At one time, prison regulations by their mandatory language could implicate due process protection. However, in Sandin v. Conner, 515 U.S. 472 (1995), the Supreme Court shifted the focus in the creation of a liberty interest from mandatory language to the nature of the interest involved. The Court stated, "these interests will be generally limited to freedom from restraint which, while not exceeding the sentence in such an unexpected manner as to give rise to protection by the Due Process Clause of its own force . . . nonetheless imposes atypical and significant hardship on the inmate in relation to the ordinary incidents of prison life." Id. at 484. Thus, in order to state a due process claim, Plaintiff must indicate a liberty interest relating to freedom from restraint of which he was deprived. Short-term limitations on religious practice have found not to present an atypical and significant hardship triggering due process protection. See Phillips v. Norris, 320 F.3d 844, 847 (8th Cir. 2003). Thus, Plaintiff's claims regarding his kosher diet do not state a liberty interest. Without a liberty interest, Plaintiff was not entitled to due process. As such, he has failed to state a claim of constitutional dimension. Accordingly, the claim is DISMISSED from the action with prejudice. See 28 U.S.C. § 1915A.
A word about defendants is in order. Plaintiff lists Harley Lappin, Director of the Bureau of Prisons, in the caption of his complaint. However, the statement of claim does not include any specific allegations against him. "A plaintiff cannot state a claim against a defendant by including the defendant's name in the caption." Collins v. Kibort,143 F.3d 331, 334 (7th Cir. 1998). See also Crowder v. Lash, 687 F.2d 996, 1006 (7th Cir. 1982) (director of state correctional agency not personally responsible for constitutional violations within prison system solely because grievance procedure made him aware of it and he failed to intervene). Furthermore, "The doctrine of respondeat superior does not apply to § 1983 actions; thus to be held individually liable, a defendant must be 'personally responsible for the deprivation of a constitutional right.' " Sanville v. McCaughtry, 266 F.3d 724, 740 (7th Cir. 2001), quoting Chavez v. Ill. State Police, 251 F.3d 612, 651 (7th Cir. 2001).

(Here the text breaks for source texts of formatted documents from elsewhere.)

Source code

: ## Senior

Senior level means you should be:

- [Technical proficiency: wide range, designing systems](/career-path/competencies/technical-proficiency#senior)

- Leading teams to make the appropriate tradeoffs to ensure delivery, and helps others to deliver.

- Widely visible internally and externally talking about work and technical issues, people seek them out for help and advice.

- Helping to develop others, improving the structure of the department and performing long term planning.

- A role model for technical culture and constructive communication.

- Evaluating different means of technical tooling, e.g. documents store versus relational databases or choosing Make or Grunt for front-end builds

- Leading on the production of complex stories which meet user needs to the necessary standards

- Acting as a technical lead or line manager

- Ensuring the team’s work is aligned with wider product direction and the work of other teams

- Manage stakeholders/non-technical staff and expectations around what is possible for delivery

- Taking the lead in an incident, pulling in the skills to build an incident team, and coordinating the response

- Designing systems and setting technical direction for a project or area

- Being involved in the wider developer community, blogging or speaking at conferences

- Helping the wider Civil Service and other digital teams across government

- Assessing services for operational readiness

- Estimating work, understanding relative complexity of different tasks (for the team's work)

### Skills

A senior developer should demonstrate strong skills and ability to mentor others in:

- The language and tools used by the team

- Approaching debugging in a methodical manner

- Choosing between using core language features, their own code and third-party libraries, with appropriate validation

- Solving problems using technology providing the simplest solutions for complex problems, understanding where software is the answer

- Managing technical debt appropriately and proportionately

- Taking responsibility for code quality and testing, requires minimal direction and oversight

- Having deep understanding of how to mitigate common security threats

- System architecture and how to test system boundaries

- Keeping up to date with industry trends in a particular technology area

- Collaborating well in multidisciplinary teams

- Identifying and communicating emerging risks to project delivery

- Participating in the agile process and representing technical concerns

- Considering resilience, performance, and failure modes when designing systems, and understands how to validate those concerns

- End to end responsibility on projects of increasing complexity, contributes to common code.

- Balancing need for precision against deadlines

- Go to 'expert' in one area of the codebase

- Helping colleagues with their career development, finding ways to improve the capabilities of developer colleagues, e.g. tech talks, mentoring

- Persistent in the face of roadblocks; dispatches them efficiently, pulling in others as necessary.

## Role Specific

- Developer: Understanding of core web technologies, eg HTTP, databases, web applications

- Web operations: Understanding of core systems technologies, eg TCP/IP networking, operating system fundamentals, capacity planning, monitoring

See also Monell v. Department of Social Services, 436 U.S. 658 (1978); Eades v. Thompson, 823 F.2d 1055, 1063 (7th Cir. 1987); Wolf-Lillie v. Sonquist, 699 F.2d 864, 869 (7th Cir. 1983); Duncan v. Duckworth, 644 F.2d 653, 655-56 (7th Cir. 1981). Accordingly, Harley Lappin is DISMISSED as a defendant from the action.
Summary and Conclusion
Plaintiff is allowed to proceed on his First Amendment claim against defendants Davis and Patterson.
IT IS ORDERED that Plaintiff shall complete and submit a USM-285 form for Defendants RANDY J. DAVIS, PATRICK PATTERSON, the UNITED STATES ATTORNEY for the SOUTHERN DISTRICT of ILLINOIS and the ATTORNEY GENERAL of the UNITED STATES within THIRTY (30) DAYS of the date of entry of this Memorandum and Order. The Clerk is DIRECTED to send Plaintiff 4 USM-285 forms with Plaintiff's copy of this Memorandum and Order. Plaintiff is advised that service will not be made on a defendant until Plaintiff submits a properly completed USM-285 form for that defendant.
The Clerk is DIRECTED to prepare Form 1A (Notice of Lawsuit and Request for Waiver of Service of Summons) and Form 1B (Waiver of Service of Summons) for Defendants Randy J. Davis and Patrick Patterson. The Clerk shall forward those forms, USM-285 forms submitted by Plaintiff, and sufficient copies of the complaint, including copies for the United States Attorney and the Attorney General, to the United States Marshal for service.
The United States Marshal is DIRECTED, pursuant to Rule 4(c)(2) of the Federal Rules of Civil Procedure, to serve process on Defendants Randy J. Davis and Patrick Patterson in the manner specified by Rule 4(d)(2) of the Federal Rules of Civil Procedure, and on the United States Attorney for the Southern District of Illinois and the Attorney General of the United States, Washington, D.C., pursuant to Rule 4(i) of the Federal Rules of Civil Procedure. All costs of service shall be advanced by the United States. For purposes of computing the passage of time under Rule 4(d)(2), the Court and all parties will compute time as of the date it is mailed by the Marshal, as noted on the USM-285 form.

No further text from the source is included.